● **THE PROBLEM**
In the listing below, locate the line that contains "Beyond actual work, here" and the line that contains "[postgres]: meta/img/postgres.svg". Restate word for word those two lines and every line between them, and nothing else.

● **SOURCE DATA**
---*---

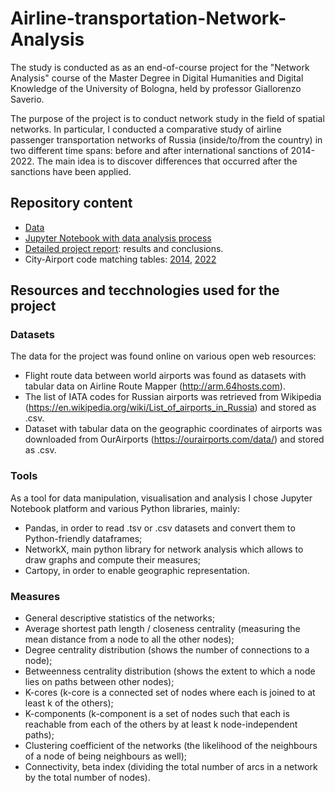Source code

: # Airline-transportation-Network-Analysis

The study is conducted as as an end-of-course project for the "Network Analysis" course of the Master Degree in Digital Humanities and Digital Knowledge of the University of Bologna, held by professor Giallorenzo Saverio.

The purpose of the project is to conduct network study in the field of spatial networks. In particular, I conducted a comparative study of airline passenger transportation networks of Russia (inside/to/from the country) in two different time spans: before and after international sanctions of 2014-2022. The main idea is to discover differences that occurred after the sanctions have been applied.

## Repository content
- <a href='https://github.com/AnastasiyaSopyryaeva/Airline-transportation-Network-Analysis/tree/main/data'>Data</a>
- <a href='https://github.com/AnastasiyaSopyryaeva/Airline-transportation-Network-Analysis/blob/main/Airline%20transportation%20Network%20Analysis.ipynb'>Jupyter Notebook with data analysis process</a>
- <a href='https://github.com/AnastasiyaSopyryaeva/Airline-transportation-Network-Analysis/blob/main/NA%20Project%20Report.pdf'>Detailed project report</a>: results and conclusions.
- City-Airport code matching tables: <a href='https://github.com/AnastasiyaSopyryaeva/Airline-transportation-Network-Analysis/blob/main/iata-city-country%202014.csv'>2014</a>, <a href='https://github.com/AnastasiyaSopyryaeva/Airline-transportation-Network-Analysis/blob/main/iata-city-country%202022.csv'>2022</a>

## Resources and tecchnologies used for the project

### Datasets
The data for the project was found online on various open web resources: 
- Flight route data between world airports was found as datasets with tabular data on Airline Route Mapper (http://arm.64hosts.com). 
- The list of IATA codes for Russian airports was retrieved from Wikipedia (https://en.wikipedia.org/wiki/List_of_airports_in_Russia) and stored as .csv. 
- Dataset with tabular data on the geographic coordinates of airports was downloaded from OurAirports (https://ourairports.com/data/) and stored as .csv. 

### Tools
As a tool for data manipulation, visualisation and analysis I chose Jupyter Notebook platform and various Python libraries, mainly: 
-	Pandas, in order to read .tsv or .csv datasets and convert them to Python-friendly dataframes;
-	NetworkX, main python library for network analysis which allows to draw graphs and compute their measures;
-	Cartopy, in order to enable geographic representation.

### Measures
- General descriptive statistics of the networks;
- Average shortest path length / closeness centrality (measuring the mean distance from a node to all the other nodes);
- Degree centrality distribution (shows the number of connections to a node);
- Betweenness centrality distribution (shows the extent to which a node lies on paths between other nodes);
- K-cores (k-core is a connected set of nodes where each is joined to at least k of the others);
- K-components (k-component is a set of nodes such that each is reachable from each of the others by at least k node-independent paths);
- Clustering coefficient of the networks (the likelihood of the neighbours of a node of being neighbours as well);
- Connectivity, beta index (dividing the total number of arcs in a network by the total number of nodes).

---*---

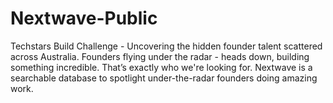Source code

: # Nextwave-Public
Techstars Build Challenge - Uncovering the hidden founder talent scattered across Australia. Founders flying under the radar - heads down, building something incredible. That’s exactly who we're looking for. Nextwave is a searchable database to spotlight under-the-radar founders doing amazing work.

---*---

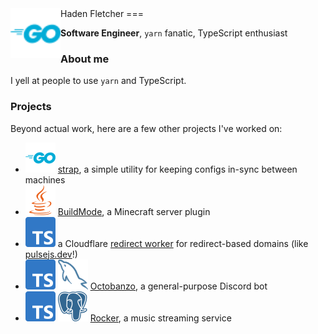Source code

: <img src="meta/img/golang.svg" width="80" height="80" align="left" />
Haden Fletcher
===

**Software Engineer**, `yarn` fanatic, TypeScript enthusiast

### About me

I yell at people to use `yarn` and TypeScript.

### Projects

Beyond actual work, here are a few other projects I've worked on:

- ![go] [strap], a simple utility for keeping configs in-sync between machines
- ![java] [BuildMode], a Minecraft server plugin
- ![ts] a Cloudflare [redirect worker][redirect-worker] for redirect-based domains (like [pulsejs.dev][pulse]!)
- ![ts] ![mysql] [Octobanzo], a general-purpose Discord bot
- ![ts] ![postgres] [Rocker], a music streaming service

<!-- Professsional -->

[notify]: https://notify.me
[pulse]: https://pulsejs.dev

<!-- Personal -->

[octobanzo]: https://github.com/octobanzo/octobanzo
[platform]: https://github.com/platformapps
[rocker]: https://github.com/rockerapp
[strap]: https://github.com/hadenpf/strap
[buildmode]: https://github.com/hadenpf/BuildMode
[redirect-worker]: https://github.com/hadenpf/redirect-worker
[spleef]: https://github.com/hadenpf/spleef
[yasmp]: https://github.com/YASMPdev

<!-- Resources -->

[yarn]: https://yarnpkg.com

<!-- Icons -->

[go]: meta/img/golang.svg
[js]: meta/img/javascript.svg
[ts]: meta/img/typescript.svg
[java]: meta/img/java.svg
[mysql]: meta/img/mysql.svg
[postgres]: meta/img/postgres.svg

---*---

● **TASK RESPONSE**
Beyond actual work, here are a few other projects I've worked on:

- ![go] [strap], a simple utility for keeping configs in-sync between machines
- ![java] [BuildMode], a Minecraft server plugin
- ![ts] a Cloudflare [redirect worker][redirect-worker] for redirect-based domains (like [pulsejs.dev][pulse]!)
- ![ts] ![mysql] [Octobanzo], a general-purpose Discord bot
- ![ts] ![postgres] [Rocker], a music streaming service

<!-- Professsional -->

[notify]: https://notify.me
[pulse]: https://pulsejs.dev

<!-- Personal -->

[octobanzo]: https://github.com/octobanzo/octobanzo
[platform]: https://github.com/platformapps
[rocker]: https://github.com/rockerapp
[strap]: https://github.com/hadenpf/strap
[buildmode]: https://github.com/hadenpf/BuildMode
[redirect-worker]: https://github.com/hadenpf/redirect-worker
[spleef]: https://github.com/hadenpf/spleef
[yasmp]: https://github.com/YASMPdev

<!-- Resources -->

[yarn]: https://yarnpkg.com

<!-- Icons -->

[go]: meta/img/golang.svg
[js]: meta/img/javascript.svg
[ts]: meta/img/typescript.svg
[java]: meta/img/java.svg
[mysql]: meta/img/mysql.svg
[postgres]: meta/img/postgres.svg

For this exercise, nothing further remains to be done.